The problem> Using the data below, show every line where the word "print" occurs.

Exercise data>
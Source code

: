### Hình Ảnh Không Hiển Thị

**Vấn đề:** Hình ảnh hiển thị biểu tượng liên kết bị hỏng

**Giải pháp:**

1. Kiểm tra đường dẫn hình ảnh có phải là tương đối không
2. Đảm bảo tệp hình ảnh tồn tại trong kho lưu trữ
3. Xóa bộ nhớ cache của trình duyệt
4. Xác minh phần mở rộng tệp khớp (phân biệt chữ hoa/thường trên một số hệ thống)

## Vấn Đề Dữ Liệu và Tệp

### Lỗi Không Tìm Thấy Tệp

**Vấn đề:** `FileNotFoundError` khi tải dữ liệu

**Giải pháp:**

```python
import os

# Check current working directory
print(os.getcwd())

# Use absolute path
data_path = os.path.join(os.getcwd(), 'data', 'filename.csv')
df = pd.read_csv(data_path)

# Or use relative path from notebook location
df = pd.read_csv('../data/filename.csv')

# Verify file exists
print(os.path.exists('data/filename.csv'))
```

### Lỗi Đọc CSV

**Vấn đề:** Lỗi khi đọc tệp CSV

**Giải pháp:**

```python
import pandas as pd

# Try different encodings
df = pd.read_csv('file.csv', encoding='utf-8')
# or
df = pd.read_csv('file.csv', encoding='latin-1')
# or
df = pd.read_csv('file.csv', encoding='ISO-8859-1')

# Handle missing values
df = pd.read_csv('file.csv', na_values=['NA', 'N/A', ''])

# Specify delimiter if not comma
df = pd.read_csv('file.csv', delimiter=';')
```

* * *

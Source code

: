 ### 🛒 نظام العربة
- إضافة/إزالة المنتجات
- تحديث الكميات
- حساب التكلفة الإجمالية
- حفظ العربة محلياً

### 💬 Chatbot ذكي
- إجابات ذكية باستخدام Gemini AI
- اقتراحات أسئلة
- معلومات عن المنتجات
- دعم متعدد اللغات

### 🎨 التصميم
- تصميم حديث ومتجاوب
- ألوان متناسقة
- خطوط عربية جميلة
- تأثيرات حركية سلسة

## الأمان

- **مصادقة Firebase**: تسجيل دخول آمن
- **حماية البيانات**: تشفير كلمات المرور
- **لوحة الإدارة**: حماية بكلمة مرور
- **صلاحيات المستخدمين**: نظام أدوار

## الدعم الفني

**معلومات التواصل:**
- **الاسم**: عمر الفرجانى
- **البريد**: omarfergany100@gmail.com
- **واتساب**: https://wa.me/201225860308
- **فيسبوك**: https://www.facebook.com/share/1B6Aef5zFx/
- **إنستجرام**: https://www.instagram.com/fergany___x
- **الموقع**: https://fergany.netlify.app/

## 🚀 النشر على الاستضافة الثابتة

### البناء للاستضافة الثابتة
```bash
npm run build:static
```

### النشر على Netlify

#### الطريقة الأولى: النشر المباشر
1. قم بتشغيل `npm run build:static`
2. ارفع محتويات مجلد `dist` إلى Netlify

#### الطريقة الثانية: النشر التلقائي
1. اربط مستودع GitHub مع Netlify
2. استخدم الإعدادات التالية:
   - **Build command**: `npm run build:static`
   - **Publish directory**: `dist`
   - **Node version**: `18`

---

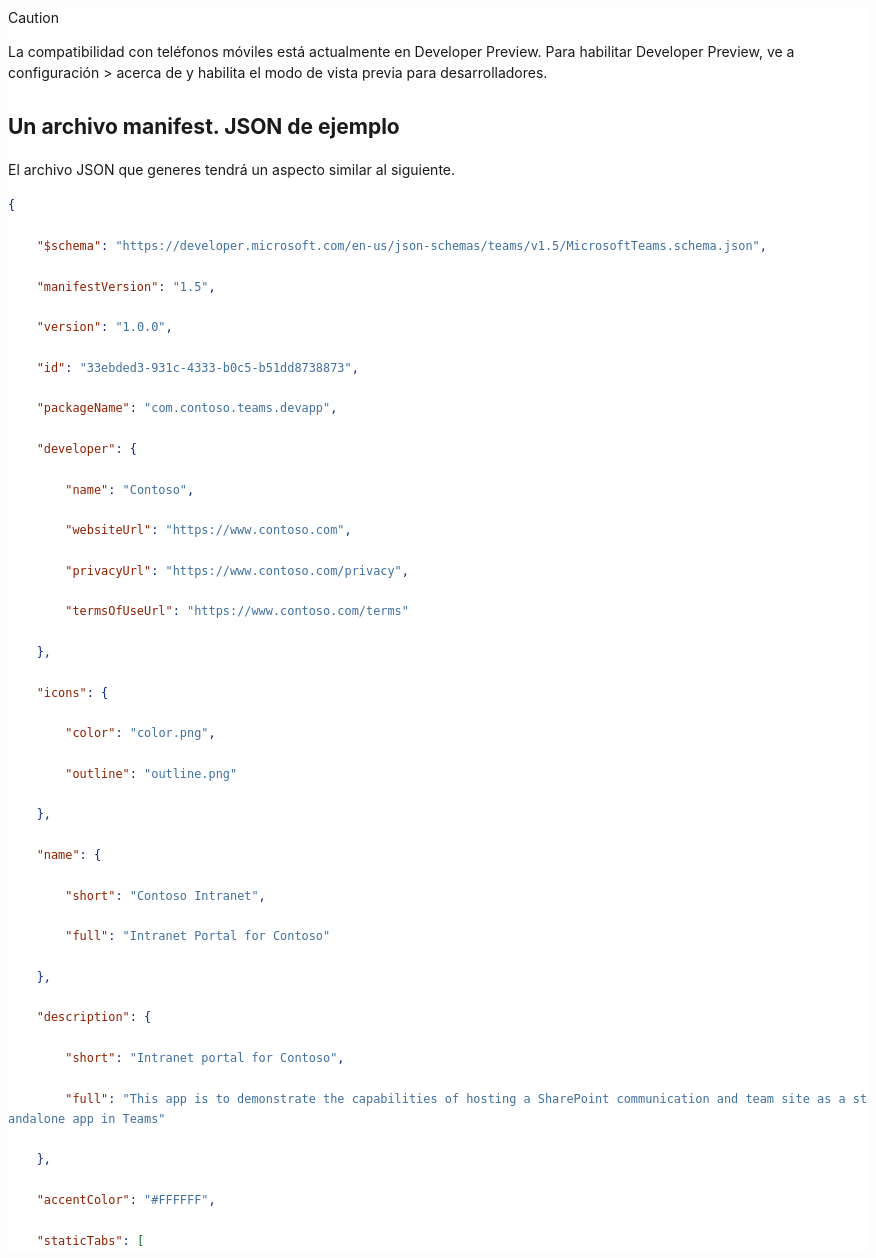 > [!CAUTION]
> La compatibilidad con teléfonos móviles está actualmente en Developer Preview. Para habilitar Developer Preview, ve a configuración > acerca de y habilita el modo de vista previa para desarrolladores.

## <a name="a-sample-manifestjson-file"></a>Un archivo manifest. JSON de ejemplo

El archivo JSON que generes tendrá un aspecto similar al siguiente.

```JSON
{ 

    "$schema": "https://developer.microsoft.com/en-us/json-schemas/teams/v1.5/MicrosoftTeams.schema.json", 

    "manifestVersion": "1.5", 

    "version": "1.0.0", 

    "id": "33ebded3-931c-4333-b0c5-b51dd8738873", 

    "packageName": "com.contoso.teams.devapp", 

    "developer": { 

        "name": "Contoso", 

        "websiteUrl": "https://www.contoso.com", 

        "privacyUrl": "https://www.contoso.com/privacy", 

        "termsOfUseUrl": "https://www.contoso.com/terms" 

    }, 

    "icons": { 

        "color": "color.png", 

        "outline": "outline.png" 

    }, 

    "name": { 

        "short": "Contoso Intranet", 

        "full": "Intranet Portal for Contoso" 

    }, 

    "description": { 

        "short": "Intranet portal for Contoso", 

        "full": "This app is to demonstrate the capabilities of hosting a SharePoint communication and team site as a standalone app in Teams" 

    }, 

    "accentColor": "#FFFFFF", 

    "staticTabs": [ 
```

Exercise solution>
print(os.getcwd())
print(os.path.exists('data/filename.csv'))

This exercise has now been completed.